At the same time, situations where the entire database is copied from the leader to another node by restoring a full dump are still quite common in Raft. Therefore, Raft databases are generally only intended for small databases. In etcd, for example, the default database size limit is only 2 gigabytes, and this limit can be raised to a maximum of 8 gigabytes.
But even with these limitations, Raft logs are far from lightweight, especially considering that typically 10-100 thousand of the most recent log entries are persistently stored for the algorithm to function properly. I especially remember a shitty built-in Raft implementation in OpenNebula, which stored logs as records in a MySQL table (up to 100000 entries). Log handling was constantly slow, resulting in Raft often running with 2 leaders out of 3 nodes or 0 leaders out of 3 nodes. Don’t use Raft in OpenNebula, better install something like Galera and live in peace.

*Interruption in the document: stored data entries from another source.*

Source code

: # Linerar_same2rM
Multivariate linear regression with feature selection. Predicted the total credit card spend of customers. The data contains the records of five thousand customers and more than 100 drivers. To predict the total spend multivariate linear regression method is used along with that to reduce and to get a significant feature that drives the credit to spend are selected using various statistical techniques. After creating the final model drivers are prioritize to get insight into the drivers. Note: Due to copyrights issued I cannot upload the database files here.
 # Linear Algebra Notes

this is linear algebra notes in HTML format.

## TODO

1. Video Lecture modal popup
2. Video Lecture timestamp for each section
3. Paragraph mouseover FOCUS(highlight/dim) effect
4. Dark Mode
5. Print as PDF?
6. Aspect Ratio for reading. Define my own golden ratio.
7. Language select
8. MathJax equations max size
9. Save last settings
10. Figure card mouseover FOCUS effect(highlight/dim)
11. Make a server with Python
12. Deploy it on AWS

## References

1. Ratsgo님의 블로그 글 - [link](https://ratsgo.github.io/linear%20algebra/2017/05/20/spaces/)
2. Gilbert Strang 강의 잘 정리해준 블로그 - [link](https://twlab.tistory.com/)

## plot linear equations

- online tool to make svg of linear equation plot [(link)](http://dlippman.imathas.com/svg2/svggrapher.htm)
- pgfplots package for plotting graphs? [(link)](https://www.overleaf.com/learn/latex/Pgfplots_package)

Another real-life example is etcd itself, which once consumed 23 GB of RAM in my single-node (!) test cluster. It happened precisely because it couldn’t keep up with Raft log compaction and they accumulated almost endlessly. But even when etcd has no problems with compaction, with its default settings, it still eats up about 6 GB of RAM. This is despite Vitastor only stores a couple of megabytes of data in it! So, if you pay attention to etcd options in Vitastor’s make-etcd script, you may notice --snapshot-count 10000, which means “take a snapshot after 10000 committed transactions” (not the default 100000). This allows to reduce its memory consumption to about 1.5-2 gigabytes.

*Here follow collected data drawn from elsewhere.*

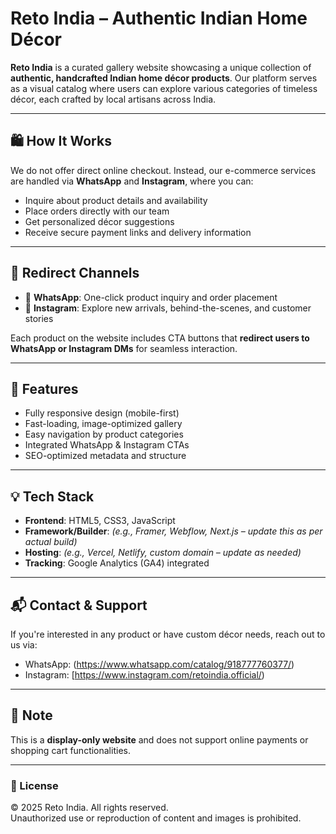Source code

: # Reto India – Authentic Indian Home Décor

**Reto India** is a curated gallery website showcasing a unique collection of **authentic, handcrafted Indian home décor products**. Our platform serves as a visual catalog where users can explore various categories of timeless décor, each crafted by local artisans across India.

---

## 🛍️ How It Works

We do not offer direct online checkout. Instead, our e-commerce services are handled via **WhatsApp** and **Instagram**, where you can:

- Inquire about product details and availability  
- Place orders directly with our team  
- Get personalized décor suggestions  
- Receive secure payment links and delivery information

---

## 🔗 Redirect Channels

- 📲 **WhatsApp**: One-click product inquiry and order placement  
- 📸 **Instagram**: Explore new arrivals, behind-the-scenes, and customer stories  

Each product on the website includes CTA buttons that **redirect users to WhatsApp or Instagram DMs** for seamless interaction.

---

## 🧩 Features

- Fully responsive design (mobile-first)
- Fast-loading, image-optimized gallery
- Easy navigation by product categories
- Integrated WhatsApp & Instagram CTAs
- SEO-optimized metadata and structure

---

## 💡 Tech Stack

- **Frontend**: HTML5, CSS3, JavaScript  
- **Framework/Builder**: *(e.g., Framer, Webflow, Next.js – update this as per actual build)*  
- **Hosting**: *(e.g., Vercel, Netlify, custom domain – update as needed)*  
- **Tracking**: Google Analytics (GA4) integrated

---

## 📬 Contact & Support

If you're interested in any product or have custom décor needs, reach out to us via:

- WhatsApp: (https://www.whatsapp.com/catalog/918777760377/)
- Instagram: [https://www.instagram.com/retoindia.official/)

---

## 📢 Note

This is a **display-only website** and does not support online payments or shopping cart functionalities.

---

### 🔖 License

© 2025 Reto India. All rights reserved.  
Unauthorized use or reproduction of content and images is prohibited.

Libraries with ready-made Raft implementations (there is a lot of them) have also always seemed heavy to me. Often, in an effort to provide the most out-of-the-box implementation, they give you almost a complete etcd implementation, with a pre-built non-replaceable network layer and a finished log storage implementation based on some embedded K/V database engine. The log storage can usually be replaced, but there’s no benefit to doing so, since the semantics don’t allow for any significant deviations from the default logic. All this machinery naturally takes at least 10000 lines of code; in real libraries, it’s closer to 20000 or more. At least they let you use their own database (called a “state machine” — yes, that’s what it is).
So an idea came to my mind at some point: maybe we should just remove log replication from Raft?

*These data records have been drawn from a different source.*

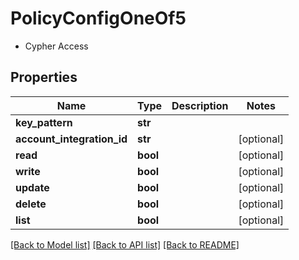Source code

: # PolicyConfigOneOf5

- Cypher Access 

## Properties
Name | Type | Description | Notes
------------ | ------------- | ------------- | -------------
**key_pattern** | **str** |  | 
**account_integration_id** | **str** |  | [optional] 
**read** | **bool** |  | [optional] 
**write** | **bool** |  | [optional] 
**update** | **bool** |  | [optional] 
**delete** | **bool** |  | [optional] 
**list** | **bool** |  | [optional] 

[[Back to Model list]](../README.md#documentation-for-models) [[Back to API list]](../README.md#documentation-for-api-endpoints) [[Back to README]](../README.md)


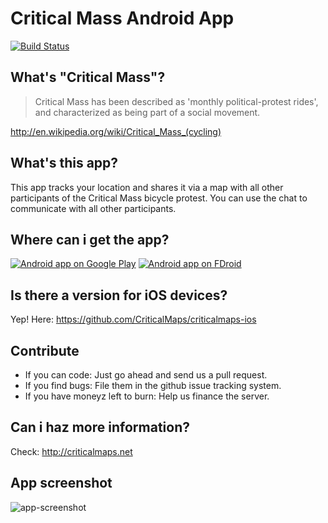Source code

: # Critical Mass Android App

[![Build Status](https://travis-ci.org/criticalmaps/criticalmaps-android.svg)](https://travis-ci.org/criticalmaps/criticalmaps-android)

## What's "Critical Mass"?

>Critical Mass has been described as 'monthly political-protest rides', and characterized as being part of a social movement.

http://en.wikipedia.org/wiki/Critical_Mass_(cycling)

## What's this app?

This app tracks your location and shares it via a map with all other participants of the Critical Mass bicycle protest. You can use the chat to communicate with all other participants.

## Where can i get the app?

[![Android app on Google Play](https://raw.githubusercontent.com/criticalmaps/media/master/android/readme/play-store-badge.png)](https://play.google.com/store/apps/details?id=de.stephanlindauer.criticalmaps)
[![Android app on FDroid](https://f-droid.org/wiki/images/c/c4/F-Droid-button_available-on.png)](https://f-droid.org/repository/browse/?fdid=de.stephanlindauer.criticalmaps)

## Is there a version for iOS devices?

Yep! Here: https://github.com/CriticalMaps/criticalmaps-ios

## Contribute

*   If you can code: Just go ahead and send us a pull request.
*   If you find bugs: File them in the github issue tracking system.
*   If you have moneyz left to burn: Help us finance the server.

## Can i haz more information?

Check: http://criticalmaps.net

## App screenshot

![app-screenshot](https://raw.githubusercontent.com/criticalmaps/media/master/android/readme/screenshot.jpg)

That’s how TinyRaft came to be. It’s literally 300 lines long, can be trivially rewritten in any programming language, and solves exactly one problem: proper leader election. It knows nothing about the network; you just feed it messages via function calls. It knows nothing about synchronization either, so you can use any synchronization algorithm you want — one from the standard Raft with logs, or another one — I immediately came up with a couple when I’ve been writing the README for it.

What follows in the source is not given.